Une route pleine de virages, des trajectoires qui dévient. Un ch'min un peu bizarre, un peu tordu comme la vie.Evidemment j'étais pas tout seul, j'avais envie d'faire connaissance.
Y'avait un tas d'personnes et personne marchait dans l'même sens. Alors j'continuais tout droit mais un doute s'est installé. Je savais pas c'que j'foutais là, encore moins où j'devais aller. Mais en ch'min au fil du temps j'ai fait des sacrées rencontres. Des trucs impressionants, faut absolument qu'j'vous raconte.
Ces personnages que j'ai croisé c'est pas vraiment des êtres humains. Tu peux parler avec eux mais jamais leur serrer la main.
Tout d'abord sur mon parcours j'ai rencontré l'
innocence. Un être doux, très gentil mais qui manque un peu d'expérience. On a marché un p'tit moment, moins longtemps que c'que j'aurais cru.
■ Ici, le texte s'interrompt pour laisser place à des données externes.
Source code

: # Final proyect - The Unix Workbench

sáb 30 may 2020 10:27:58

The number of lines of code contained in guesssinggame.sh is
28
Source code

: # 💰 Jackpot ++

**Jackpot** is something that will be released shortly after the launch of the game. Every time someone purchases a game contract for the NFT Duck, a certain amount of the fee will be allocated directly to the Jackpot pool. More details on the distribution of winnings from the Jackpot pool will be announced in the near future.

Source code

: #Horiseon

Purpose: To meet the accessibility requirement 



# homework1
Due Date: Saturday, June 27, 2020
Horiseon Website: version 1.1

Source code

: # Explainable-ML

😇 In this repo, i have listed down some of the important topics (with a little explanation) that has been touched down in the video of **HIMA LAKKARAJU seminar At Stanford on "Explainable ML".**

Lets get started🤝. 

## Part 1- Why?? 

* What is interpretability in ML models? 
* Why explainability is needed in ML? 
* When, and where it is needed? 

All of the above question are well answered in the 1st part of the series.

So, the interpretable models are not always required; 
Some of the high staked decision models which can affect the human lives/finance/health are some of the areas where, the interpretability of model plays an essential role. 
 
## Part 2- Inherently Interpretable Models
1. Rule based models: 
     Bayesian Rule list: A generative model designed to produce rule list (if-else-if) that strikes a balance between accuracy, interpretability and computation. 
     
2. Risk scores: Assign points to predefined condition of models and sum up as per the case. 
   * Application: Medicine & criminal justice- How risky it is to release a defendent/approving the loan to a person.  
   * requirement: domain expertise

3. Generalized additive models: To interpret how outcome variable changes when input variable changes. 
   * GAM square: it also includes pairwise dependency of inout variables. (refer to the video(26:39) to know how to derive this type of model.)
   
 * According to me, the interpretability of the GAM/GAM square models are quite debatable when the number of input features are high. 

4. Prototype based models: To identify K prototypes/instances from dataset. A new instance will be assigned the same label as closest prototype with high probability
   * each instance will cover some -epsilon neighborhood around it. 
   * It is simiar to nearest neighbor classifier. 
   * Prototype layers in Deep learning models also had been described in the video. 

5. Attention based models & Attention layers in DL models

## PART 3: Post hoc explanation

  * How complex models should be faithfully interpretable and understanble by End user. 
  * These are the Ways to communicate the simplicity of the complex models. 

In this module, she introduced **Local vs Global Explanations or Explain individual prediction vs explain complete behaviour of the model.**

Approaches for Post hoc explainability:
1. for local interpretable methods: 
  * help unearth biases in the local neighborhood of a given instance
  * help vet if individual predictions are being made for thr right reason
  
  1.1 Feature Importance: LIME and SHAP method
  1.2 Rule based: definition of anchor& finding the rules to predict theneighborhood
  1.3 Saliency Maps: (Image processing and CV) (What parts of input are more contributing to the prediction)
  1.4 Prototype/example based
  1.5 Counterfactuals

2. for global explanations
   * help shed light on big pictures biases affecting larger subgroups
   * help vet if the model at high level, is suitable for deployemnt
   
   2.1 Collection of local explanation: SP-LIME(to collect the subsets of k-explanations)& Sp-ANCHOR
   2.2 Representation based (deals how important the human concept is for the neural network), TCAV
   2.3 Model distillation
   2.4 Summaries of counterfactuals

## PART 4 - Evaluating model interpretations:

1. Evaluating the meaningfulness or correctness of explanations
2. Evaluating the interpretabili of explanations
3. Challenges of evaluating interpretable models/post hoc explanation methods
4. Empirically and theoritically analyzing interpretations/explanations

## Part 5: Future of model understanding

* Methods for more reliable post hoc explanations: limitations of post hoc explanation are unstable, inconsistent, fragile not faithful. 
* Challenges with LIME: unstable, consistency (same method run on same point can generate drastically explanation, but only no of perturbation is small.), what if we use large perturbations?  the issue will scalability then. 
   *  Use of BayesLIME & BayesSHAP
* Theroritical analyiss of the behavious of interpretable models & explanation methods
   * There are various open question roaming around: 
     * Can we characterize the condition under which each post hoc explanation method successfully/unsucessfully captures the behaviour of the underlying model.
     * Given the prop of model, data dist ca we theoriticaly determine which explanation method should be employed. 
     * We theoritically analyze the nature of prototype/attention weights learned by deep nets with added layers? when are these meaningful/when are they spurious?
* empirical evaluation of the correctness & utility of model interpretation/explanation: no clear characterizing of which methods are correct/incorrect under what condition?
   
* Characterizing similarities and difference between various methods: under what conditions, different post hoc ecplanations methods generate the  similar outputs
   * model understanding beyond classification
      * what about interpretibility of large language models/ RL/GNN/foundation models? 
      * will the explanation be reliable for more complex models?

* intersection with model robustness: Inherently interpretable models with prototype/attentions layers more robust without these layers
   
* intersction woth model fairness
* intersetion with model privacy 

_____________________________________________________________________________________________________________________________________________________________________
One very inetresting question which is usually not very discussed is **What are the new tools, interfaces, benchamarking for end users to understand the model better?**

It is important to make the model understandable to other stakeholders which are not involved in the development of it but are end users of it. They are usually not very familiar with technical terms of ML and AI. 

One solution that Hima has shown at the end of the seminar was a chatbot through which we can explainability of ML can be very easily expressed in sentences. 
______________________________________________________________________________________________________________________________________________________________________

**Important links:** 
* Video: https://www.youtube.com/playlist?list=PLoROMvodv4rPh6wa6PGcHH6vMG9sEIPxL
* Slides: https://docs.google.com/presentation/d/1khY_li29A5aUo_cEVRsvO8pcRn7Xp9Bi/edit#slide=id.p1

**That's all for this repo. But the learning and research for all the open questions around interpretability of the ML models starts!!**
J'ai rencontré d'autres éléments et l'innocence a disparue.
Un moment sur mon ch'min, j'ai rencontré le
sport. Un mec physique, un peu grande gueule mais auprès d'qui tu d'viens fort. Pour des raisons techniques on a du s'quitter c'était dur. Mais finalement c'est bien comme ça, puis l'sport ça donne des courbatures.
J'ai rencontré la
poésie, elle avait un air bien prétentieux. Elle prétendait qu'avec les mots on pouvait traverser les cieux. J'lui ai dit j't'ai d'jà croisée et franchement tu vaux pas l'coup. On m'a parlé d'toi à l'école et t'avais l'air vraiment relou. Mais la poésie a insisté et m'a rattrapé sous d'autres formes. J'ai compris qu'elle était cool et qu'on pouvait braver ses normes. J'lui ai d'mandé tu penses qu'on peux vivre ensemble ? J'crois qu'j'suis accroc.
Elle m'a dit t'inquiêtes le monde appartient à ceux qui rêvent trop.
Puis j'ai rencontré la
détresse et franchement elle m'a saoulé. On a discuté vite fait mais rapidement je l'ai r'foulée. Elle a plein d'certitudes sous ses grands airs plein d'tension.
Mais vous savez quoi ? La détresse, elle a pas d'conversations.
Un moment sur ma route j'ai rencontré l'
amour.
J'lui ai dit tient tu tombes bien, j'veux t'parler d'puis toujours. Dans l'absolu t'es une bonne idée mais dans les faits c'est un peu nul. Tu pars en couille une fois sur deux faudrait qu'tu r'travaille ta formule. L'amour m'a dit écoute petit ça fait des siècles que j'fais mon taff. Alors tu m'parles sur un autre ton si tu veux pas t'manger des baffes. Moi j'veux bien être gentille mais faut qu'chacun y mette du sien.
Les humains n'font aucun effort et moi j'suis pas un magicien. On s'est embrouillé un p'tit moment et c'est là qu'j'me suis rendu compte. Que l'amour était sympa mais que quand même il s'la raconte. Puis il m'a dit qu'il d'vait partir, il avait des rendez-vous par centaine. Que ce soir il d'vait diner chez
sa d'mi-soeur : la haine. Avant d'partir j'ai pas bien compris,
il m'a conseillé d'y croire toujours. Puis s'est éloigné sans s'retourner, c'était mes derniers mots d'amour. J'suis content d'l'avoir connu, ça j'l'ai bien réalisé. Et je sais qu'un d'ces quatre on s'ra amené à s'recroiser.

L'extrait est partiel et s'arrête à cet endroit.